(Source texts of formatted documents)

= = =

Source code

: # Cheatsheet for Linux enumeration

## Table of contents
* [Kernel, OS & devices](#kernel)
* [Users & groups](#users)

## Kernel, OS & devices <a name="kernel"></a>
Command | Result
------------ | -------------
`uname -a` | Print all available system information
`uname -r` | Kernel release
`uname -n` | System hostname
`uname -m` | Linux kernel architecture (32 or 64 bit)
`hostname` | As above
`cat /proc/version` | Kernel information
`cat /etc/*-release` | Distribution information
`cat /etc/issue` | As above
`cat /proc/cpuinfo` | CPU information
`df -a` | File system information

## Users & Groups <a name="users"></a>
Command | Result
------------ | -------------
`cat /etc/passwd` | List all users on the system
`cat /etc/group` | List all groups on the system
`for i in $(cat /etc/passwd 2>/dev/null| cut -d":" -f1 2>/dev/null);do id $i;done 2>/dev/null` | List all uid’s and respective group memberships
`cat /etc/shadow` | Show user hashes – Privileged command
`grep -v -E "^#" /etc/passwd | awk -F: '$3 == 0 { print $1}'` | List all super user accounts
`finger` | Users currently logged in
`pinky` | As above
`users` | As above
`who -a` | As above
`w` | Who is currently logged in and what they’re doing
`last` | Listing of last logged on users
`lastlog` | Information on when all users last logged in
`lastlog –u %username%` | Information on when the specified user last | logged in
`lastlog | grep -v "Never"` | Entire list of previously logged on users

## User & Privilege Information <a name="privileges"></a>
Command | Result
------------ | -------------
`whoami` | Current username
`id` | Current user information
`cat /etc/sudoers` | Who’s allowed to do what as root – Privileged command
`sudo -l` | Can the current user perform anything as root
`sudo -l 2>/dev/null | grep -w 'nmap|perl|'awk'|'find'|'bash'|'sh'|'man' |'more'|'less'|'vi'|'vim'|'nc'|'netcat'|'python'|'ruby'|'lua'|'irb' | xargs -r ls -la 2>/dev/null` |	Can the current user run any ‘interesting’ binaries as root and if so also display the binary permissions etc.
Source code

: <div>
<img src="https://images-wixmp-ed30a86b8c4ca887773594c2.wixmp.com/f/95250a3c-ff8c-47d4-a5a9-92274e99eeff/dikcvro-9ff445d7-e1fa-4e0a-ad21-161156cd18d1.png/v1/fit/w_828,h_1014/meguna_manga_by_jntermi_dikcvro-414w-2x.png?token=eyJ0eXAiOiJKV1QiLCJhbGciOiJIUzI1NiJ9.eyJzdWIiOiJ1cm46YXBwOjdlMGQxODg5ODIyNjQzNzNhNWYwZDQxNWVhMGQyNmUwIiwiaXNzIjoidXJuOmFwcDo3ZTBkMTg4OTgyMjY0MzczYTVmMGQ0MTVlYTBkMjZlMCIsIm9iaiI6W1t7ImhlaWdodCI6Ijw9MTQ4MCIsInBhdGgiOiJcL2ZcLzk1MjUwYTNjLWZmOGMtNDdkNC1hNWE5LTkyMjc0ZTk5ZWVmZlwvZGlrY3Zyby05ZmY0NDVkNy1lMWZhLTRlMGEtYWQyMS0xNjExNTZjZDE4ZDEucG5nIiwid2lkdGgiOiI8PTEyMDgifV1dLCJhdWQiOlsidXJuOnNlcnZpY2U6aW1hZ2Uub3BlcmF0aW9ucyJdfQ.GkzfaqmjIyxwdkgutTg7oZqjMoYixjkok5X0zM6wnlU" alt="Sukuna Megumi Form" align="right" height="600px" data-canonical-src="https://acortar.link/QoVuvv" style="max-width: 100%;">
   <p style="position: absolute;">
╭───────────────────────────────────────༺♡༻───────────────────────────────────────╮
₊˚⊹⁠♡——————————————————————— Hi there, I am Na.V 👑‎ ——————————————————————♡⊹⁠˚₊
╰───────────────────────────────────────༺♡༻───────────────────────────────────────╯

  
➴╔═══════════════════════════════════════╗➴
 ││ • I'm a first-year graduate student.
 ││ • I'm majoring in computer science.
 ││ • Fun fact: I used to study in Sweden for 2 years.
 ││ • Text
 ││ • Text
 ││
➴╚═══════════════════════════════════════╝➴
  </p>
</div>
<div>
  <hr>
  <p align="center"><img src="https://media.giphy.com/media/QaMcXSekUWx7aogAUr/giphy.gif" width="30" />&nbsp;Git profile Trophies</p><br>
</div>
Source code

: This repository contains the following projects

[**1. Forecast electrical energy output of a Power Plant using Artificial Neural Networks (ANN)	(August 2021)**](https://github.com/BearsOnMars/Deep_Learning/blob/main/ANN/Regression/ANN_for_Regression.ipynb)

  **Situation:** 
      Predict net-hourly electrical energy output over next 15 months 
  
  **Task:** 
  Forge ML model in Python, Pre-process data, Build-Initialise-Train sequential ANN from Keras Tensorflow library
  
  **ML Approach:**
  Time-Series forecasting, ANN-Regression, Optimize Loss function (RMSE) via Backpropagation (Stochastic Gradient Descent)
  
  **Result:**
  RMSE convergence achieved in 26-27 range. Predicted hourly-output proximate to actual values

= = =

TO DO:
Transcribe each entry exactly as it appears.

EXERCISE RESPONSE:
Source code

: # Cheatsheet for Linux enumeration

## Table of contents
* [Kernel, OS & devices](#kernel)
* [Users & groups](#users)

## Kernel, OS & devices <a name="kernel"></a>
Command | Result
------------ | -------------
`uname -a` | Print all available system information
`uname -r` | Kernel release
`uname -n` | System hostname
`uname -m` | Linux kernel architecture (32 or 64 bit)
`hostname` | As above
`cat /proc/version` | Kernel information
`cat /etc/*-release` | Distribution information
`cat /etc/issue` | As above
`cat /proc/cpuinfo` | CPU information
`df -a` | File system information

## Users & Groups <a name="users"></a>
Command | Result
------------ | -------------
`cat /etc/passwd` | List all users on the system
`cat /etc/group` | List all groups on the system
`for i in $(cat /etc/passwd 2>/dev/null| cut -d":" -f1 2>/dev/null);do id $i;done 2>/dev/null` | List all uid’s and respective group memberships
`cat /etc/shadow` | Show user hashes – Privileged command
`grep -v -E "^#" /etc/passwd | awk -F: '$3 == 0 { print $1}'` | List all super user accounts
`finger` | Users currently logged in
`pinky` | As above
`users` | As above
`who -a` | As above
`w` | Who is currently logged in and what they’re doing
`last` | Listing of last logged on users
`lastlog` | Information on when all users last logged in
`lastlog –u %username%` | Information on when the specified user last | logged in
`lastlog | grep -v "Never"` | Entire list of previously logged on users

## User & Privilege Information <a name="privileges"></a>
Command | Result
------------ | -------------
`whoami` | Current username
`id` | Current user information
`cat /etc/sudoers` | Who’s allowed to do what as root – Privileged command
`sudo -l` | Can the current user perform anything as root
`sudo -l 2>/dev/null | grep -w 'nmap|perl|'awk'|'find'|'bash'|'sh'|'man' |'more'|'less'|'vi'|'vim'|'nc'|'netcat'|'python'|'ruby'|'lua'|'irb' | xargs -r ls -la 2>/dev/null` |	Can the current user run any ‘interesting’ binaries as root and if so also display the binary permissions etc.
Source code

: <div>
<img src="https://images-wixmp-ed30a86b8c4ca887773594c2.wixmp.com/f/95250a3c-ff8c-47d4-a5a9-92274e99eeff/dikcvro-9ff445d7-e1fa-4e0a-ad21-161156cd18d1.png/v1/fit/w_828,h_1014/meguna_manga_by_jntermi_dikcvro-414w-2x.png?token=eyJ0eXAiOiJKV1QiLCJhbGciOiJIUzI1NiJ9.eyJzdWIiOiJ1cm46YXBwOjdlMGQxODg5ODIyNjQzNzNhNWYwZDQxNWVhMGQyNmUwIiwiaXNzIjoidXJuOmFwcDo3ZTBkMTg4OTgyMjY0MzczYTVmMGQ0MTVlYTBkMjZlMCIsIm9iaiI6W1t7ImhlaWdodCI6Ijw9MTQ4MCIsInBhdGgiOiJcL2ZcLzk1MjUwYTNjLWZmOGMtNDdkNC1hNWE5LTkyMjc0ZTk5ZWVmZlwvZGlrY3Zyby05ZmY0NDVkNy1lMWZhLTRlMGEtYWQyMS0xNjExNTZjZDE4ZDEucG5nIiwid2lkdGgiOiI8PTEyMDgifV1dLCJhdWQiOlsidXJuOnNlcnZpY2U6aW1hZ2Uub3BlcmF0aW9ucyJdfQ.GkzfaqmjIyxwdkgutTg7oZqjMoYixjkok5X0zM6wnlU" alt="Sukuna Megumi Form" align="right" height="600px" data-canonical-src="https://acortar.link/QoVuvv" style="max-width: 100%;">
   <p style="position: absolute;">
╭───────────────────────────────────────༺♡༻───────────────────────────────────────╮
₊˚⊹⁠♡——————————————————————— Hi there, I am Na.V 👑‎ ——————————————————————♡⊹⁠˚₊
╰───────────────────────────────────────༺♡༻───────────────────────────────────────╯

  
➴╔═══════════════════════════════════════╗➴
 ││ • I'm a first-year graduate student.
 ││ • I'm majoring in computer science.
 ││ • Fun fact: I used to study in Sweden for 2 years.
 ││ • Text
 ││ • Text
 ││
➴╚═══════════════════════════════════════╝➴
  </p>
</div>
<div>
  <hr>
  <p align="center"><img src="https://media.giphy.com/media/QaMcXSekUWx7aogAUr/giphy.gif" width="30" />&nbsp;Git profile Trophies</p><br>
</div>
Source code

: This repository contains the following projects

[**1. Forecast electrical energy output of a Power Plant using Artificial Neural Networks (ANN)	(August 2021)**](https://github.com/BearsOnMars/Deep_Learning/blob/main/ANN/Regression/ANN_for_Regression.ipynb)

  **Situation:** 
      Predict net-hourly electrical energy output over next 15 months 
  
  **Task:** 
  Forge ML model in Python, Pre-process data, Build-Initialise-Train sequential ANN from Keras Tensorflow library
  
  **ML Approach:**
  Time-Series forecasting, ANN-Regression, Optimize Loss function (RMSE) via Backpropagation (Stochastic Gradient Descent)
  
  **Result:**
  RMSE convergence achieved in 26-27 range. Predicted hourly-output proximate to actual values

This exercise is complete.